The Flying Dutchman, English National Opera, ENO, London Coliseum, April 2012Posted on 29 April 2012
Sudden darkness in the auditorium … the orchestra struck up, and we were treated to great power and sensitivity from the baton of Edward Gardner. The silences were silent, the quiet passages quiet, and the loud passages with the chorus came over with huge force.
This new production by Jonathan Kent starts in the overture with a little girl being put to bed by her father Daland the sea captain. She dreams of the sea … the wild, windy sea, shown in video projections designed by Nina Dunn. Then as the opera gets underway we see huge designs by Paul Brown filling the stage from top to bottom, with lighting by Mark Henderson embracing the video effects and giving beautiful colour changes during Daland’s lyrical dialogue with his daughter, when salvation beckons.
In the end when the Dutchman chides his would-be saviour, Senta for her apparent unfaithfulness he silently vanishes from the party throng, she smashes a bottle . . . and it’s all over. She dies and he is redeemed.
James Creswell as the Dutchman exhibited superb restraint and nobility, both in voice and stage presence, and with Clive Bayley portraying Daland as an engagingly earnest father to Senta, this was a cast rich in wonderful bass tones. At the higher register, Stuart Skelton was a brilliant Erik, the young man in love with Senta. He is a star in the ENO firmament. As Senta herself, Orla Boylan gave a somewhat uneven vocal performance with some strong moments but a flaccid stage-presence.

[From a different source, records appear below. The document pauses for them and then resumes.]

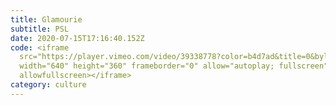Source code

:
 ```yaml
---
title: Glamourie
subtitle: PSL
date: 2020-07-15T17:16:40.152Z
code: <iframe
  src="https://player.vimeo.com/video/39338778?color=b4d7ad&title=0&byline=0&portrait=0"
  width="640" height="360" frameborder="0" allow="autoplay; fullscreen"
  allowfullscreen></iframe>
category: culture
---
```

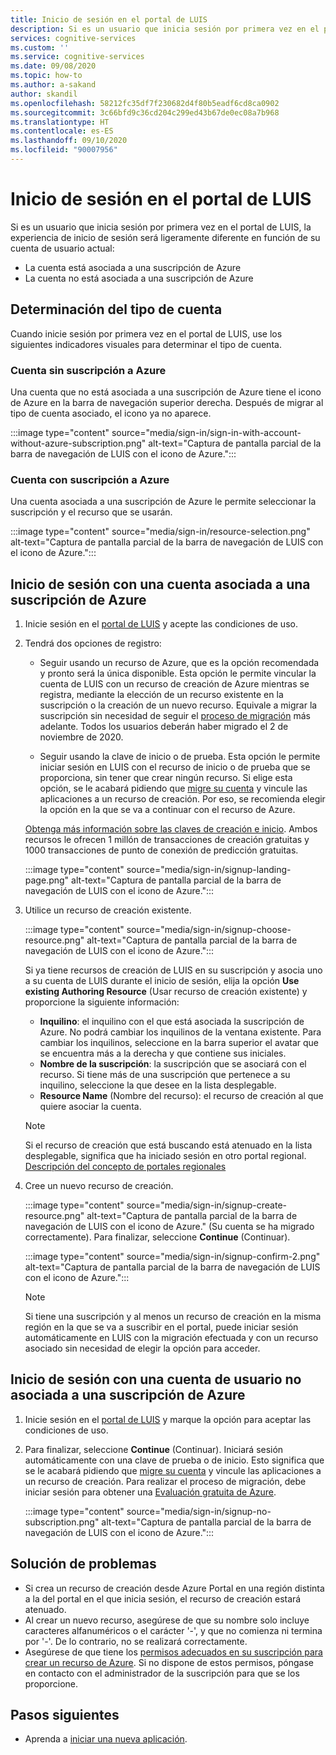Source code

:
 ```yaml
---
title: Inicio de sesión en el portal de LUIS
description: Si es un usuario que inicia sesión por primera vez en el portal de LUIS, la experiencia de inicio de sesión será ligeramente diferente en función de su cuenta de usuario actual.
services: cognitive-services
ms.custom: ''
ms.service: cognitive-services
ms.date: 09/08/2020
ms.topic: how-to
ms.author: a-sakand
author: skandil
ms.openlocfilehash: 58212fc35df7f230682d4f80b5eadf6cd8ca0902
ms.sourcegitcommit: 3c66bfd9c36cd204c299ed43b67de0ec08a7b968
ms.translationtype: HT
ms.contentlocale: es-ES
ms.lasthandoff: 09/10/2020
ms.locfileid: "90007956"
---
```

# <a name="sign-in-to-luis-portal"></a>Inicio de sesión en el portal de LUIS

Si es un usuario que inicia sesión por primera vez en el portal de LUIS, la experiencia de inicio de sesión será ligeramente diferente en función de su cuenta de usuario actual:
  * La cuenta está asociada a una suscripción de Azure
  * La cuenta no está asociada a una suscripción de Azure

## <a name="determine-account-type"></a>Determinación del tipo de cuenta

Cuando inicie sesión por primera vez en el portal de LUIS, use los siguientes indicadores visuales para determinar el tipo de cuenta.

### <a name="account-without-azure-subscription"></a>Cuenta sin suscripción a Azure

Una cuenta que no está asociada a una suscripción de Azure tiene el icono de Azure en la barra de navegación superior derecha. Después de migrar al tipo de cuenta asociado, el icono ya no aparece.

:::image type="content" source="media/sign-in/sign-in-with-account-without-azure-subscription.png" alt-text="Captura de pantalla parcial de la barra de navegación de LUIS con el icono de Azure.":::

### <a name="account-with-azure-subscription"></a>Cuenta con suscripción a Azure

Una cuenta asociada a una suscripción de Azure le permite seleccionar la suscripción y el recurso que se usarán.

:::image type="content" source="media/sign-in/resource-selection.png" alt-text="Captura de pantalla parcial de la barra de navegación de LUIS con el icono de Azure.":::

## <a name="sign-in-with-account-associated-with-an-azure-subscription"></a>Inicio de sesión con una cuenta asociada a una suscripción de Azure

1. Inicie sesión en el [portal de LUIS](https://www.luis.ai) y acepte las condiciones de uso.

1. Tendrá dos opciones de registro:

    * Seguir usando un recurso de Azure, que es la opción recomendada y pronto será la única disponible. Esta opción le permite vincular la cuenta de LUIS con un recurso de creación de Azure mientras se registra, mediante la elección de un recurso existente en la suscripción o la creación de un nuevo recurso. Equivale a migrar la suscripción sin necesidad de seguir el [proceso de migración](luis-migration-authoring.md#what-is-migration) más adelante. Todos los usuarios deberán haber migrado el 2 de noviembre de 2020.

    * Seguir usando la clave de inicio o de prueba. Esta opción le permite iniciar sesión en LUIS con el recurso de inicio o de prueba que se proporciona, sin tener que crear ningún recurso. Si elige esta opción, se le acabará pidiendo que [migre su cuenta](luis-migration-authoring.md#migration-steps) y vincule las aplicaciones a un recurso de creación. Por eso, se recomienda elegir la opción en la que se va a continuar con el recurso de Azure.

    [Obtenga más información sobre las claves de creación e inicio](luis-how-to-azure-subscription.md#luis-resources). Ambos recursos le ofrecen 1 millón de transacciones de creación gratuitas y 1000 transacciones de punto de conexión de predicción gratuitas.

    :::image type="content" source="media/sign-in/signup-landing-page.png" alt-text="Captura de pantalla parcial de la barra de navegación de LUIS con el icono de Azure.":::

1. Utilice un recurso de creación existente.

    :::image type="content" source="media/sign-in/signup-choose-resource.png" alt-text="Captura de pantalla parcial de la barra de navegación de LUIS con el icono de Azure.":::

    Si ya tiene recursos de creación de LUIS en su suscripción y asocia uno a su cuenta de LUIS durante el inicio de sesión, elija la opción **Use existing Authoring Resource** (Usar recurso de creación existente) y proporcione la siguiente información:

    * **Inquilino**: el inquilino con el que está asociada la suscripción de Azure. No podrá cambiar los inquilinos de la ventana existente. Para cambiar los inquilinos, seleccione en la barra superior el avatar que se encuentra más a la derecha y que contiene sus iniciales.
    * **Nombre de la suscripción**: la suscripción que se asociará con el recurso. Si tiene más de una suscripción que pertenece a su inquilino, seleccione la que desee en la lista desplegable.
    * **Resource Name** (Nombre del recurso): el recurso de creación al que quiere asociar la cuenta.

    > [!Note]
    > Si el recurso de creación que está buscando está atenuado en la lista desplegable, significa que ha iniciado sesión en otro portal regional. [Descripción del concepto de portales regionales](luis-reference-regions.md#luis-authoring-regions)

1. Cree un nuevo recurso de creación.

    :::image type="content" source="media/sign-in/signup-create-resource.png" alt-text="Captura de pantalla parcial de la barra de navegación de LUIS con el icono de Azure." (Su cuenta se ha migrado correctamente). Para finalizar, seleccione **Continue** (Continuar).

    :::image type="content" source="media/sign-in/signup-confirm-2.png" alt-text="Captura de pantalla parcial de la barra de navegación de LUIS con el icono de Azure.":::

    > [!Note]
    > Si tiene una suscripción y al menos un recurso de creación en la misma región en la que se va a suscribir en el portal, puede iniciar sesión automáticamente en LUIS con la migración efectuada y con un recurso asociado sin necesidad de elegir la opción para acceder.


## <a name="sign-in-with-user-account-not-associated-with-an-azure-subscription"></a>Inicio de sesión con una cuenta de usuario no asociada a una suscripción de Azure

1. Inicie sesión en el [portal de LUIS](https://www.luis.ai) y marque la opción para aceptar las condiciones de uso.

1. Para finalizar, seleccione **Continue** (Continuar). Iniciará sesión automáticamente con una clave de prueba o de inicio. Esto significa que se le acabará pidiendo que [migre su cuenta](luis-migration-authoring.md#migration-steps) y vincule las aplicaciones a un recurso de creación. Para realizar el proceso de migración, debe iniciar sesión para obtener una [Evaluación gratuita de Azure](https://azure.microsoft.com/free/).

    :::image type="content" source="media/sign-in/signup-no-subscription.png" alt-text="Captura de pantalla parcial de la barra de navegación de LUIS con el icono de Azure.":::

## <a name="troubleshooting"></a>Solución de problemas

* Si crea un recurso de creación desde Azure Portal en una región distinta a la del portal en el que inicia sesión, el recurso de creación estará atenuado.
* Al crear un nuevo recurso, asegúrese de que su nombre solo incluye caracteres alfanuméricos o el carácter '-', y que no comienza ni termina por '-'. De lo contrario, no se realizará correctamente.
* Asegúrese de que tiene los [permisos adecuados en su suscripción para crear un recurso de Azure](../../role-based-access-control/rbac-and-directory-admin-roles.md#azure-roles). Si no dispone de estos permisos, póngase en contacto con el administrador de la suscripción para que se los proporcione.

## <a name="next-steps"></a>Pasos siguientes

* Aprenda a [iniciar una nueva aplicación](luis-how-to-start-new-app.md).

The Dutchman has been wandering the planet for countless years, and in Jonathan Kent’s production we see him dressed in a costume from two hundred years ago, contrasting with the girls working in a modern assembly shop where a costume party turns wild, threatening a gang rape of Senta . . . but suddenly the Dutchman’s ghostly crew sing powerfully from off-stage, scaring the living daylights out of the revellers. This is the same director who has produced Sweeney Todd now playing in the West End, so perhaps a bit of the Sweeney darkness has invaded Wagner, but that’s no bad thing, and the chorus carried it off superbly. They were wonderful.
The Flying Dutchman is the first of Wagner’s operas in the regular canon of ten, and this was the first time Edward Gardner has conducted any of them. I look forward to more!